Excerpted data START

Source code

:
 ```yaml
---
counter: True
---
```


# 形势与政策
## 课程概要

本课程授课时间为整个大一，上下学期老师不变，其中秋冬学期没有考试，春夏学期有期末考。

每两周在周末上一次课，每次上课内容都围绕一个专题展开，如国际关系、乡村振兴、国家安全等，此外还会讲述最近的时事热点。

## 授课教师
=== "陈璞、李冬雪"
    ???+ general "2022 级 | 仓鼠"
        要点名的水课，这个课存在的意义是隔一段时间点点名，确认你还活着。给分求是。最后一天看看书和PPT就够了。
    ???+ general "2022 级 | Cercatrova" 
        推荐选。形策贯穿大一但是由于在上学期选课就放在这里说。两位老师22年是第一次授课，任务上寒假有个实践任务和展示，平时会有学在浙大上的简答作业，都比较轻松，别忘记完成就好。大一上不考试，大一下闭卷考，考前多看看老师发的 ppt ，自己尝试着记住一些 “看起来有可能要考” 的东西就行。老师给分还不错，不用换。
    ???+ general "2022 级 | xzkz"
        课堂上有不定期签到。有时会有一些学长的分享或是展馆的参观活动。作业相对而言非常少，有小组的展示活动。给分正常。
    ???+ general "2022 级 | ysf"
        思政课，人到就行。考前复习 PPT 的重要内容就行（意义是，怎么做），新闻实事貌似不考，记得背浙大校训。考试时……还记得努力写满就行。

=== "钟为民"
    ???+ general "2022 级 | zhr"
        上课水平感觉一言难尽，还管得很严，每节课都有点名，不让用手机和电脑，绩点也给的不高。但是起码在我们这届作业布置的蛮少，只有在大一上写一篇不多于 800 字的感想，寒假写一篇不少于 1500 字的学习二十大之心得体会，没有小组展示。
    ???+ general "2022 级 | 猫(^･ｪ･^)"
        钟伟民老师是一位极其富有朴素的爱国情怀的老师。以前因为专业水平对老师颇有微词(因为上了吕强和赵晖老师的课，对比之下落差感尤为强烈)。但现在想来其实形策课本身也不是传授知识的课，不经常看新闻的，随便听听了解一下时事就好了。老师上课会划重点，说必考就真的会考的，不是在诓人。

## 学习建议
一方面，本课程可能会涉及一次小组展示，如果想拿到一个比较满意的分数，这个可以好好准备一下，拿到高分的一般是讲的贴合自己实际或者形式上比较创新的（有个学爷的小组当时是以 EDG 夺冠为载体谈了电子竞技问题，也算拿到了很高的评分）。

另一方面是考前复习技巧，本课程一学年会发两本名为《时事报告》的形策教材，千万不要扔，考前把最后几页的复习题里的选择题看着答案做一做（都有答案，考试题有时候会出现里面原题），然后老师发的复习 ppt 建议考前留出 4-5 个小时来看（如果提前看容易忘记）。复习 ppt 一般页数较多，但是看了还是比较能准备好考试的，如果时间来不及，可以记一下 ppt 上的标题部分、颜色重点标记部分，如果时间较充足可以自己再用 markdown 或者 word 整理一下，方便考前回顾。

Excerpted data END
Excerpted data START

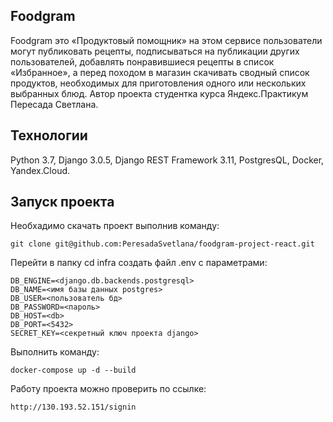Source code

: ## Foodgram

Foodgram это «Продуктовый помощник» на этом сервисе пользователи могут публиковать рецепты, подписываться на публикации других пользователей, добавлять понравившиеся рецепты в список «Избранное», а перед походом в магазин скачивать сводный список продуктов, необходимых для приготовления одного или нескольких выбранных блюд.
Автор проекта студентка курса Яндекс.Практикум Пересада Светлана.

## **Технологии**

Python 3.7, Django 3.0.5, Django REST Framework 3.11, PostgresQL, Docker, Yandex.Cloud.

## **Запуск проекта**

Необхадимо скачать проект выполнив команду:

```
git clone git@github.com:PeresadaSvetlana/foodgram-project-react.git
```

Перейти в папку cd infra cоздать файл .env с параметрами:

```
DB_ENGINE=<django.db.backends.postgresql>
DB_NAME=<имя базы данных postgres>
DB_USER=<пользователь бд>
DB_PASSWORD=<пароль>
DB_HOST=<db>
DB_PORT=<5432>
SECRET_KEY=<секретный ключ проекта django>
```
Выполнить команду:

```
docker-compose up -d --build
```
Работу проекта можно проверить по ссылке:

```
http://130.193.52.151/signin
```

Excerpted data END

# Problem description:
Go over the listing above and copy out each line that includes "general".

# Solution to the problem:
    ???+ general "2022 级 | 仓鼠"
    ???+ general "2022 级 | Cercatrova" 
    ???+ general "2022 级 | xzkz"
    ???+ general "2022 级 | ysf"
    ???+ general "2022 级 | zhr"
    ???+ general "2022 级 | 猫(^･ｪ･^)"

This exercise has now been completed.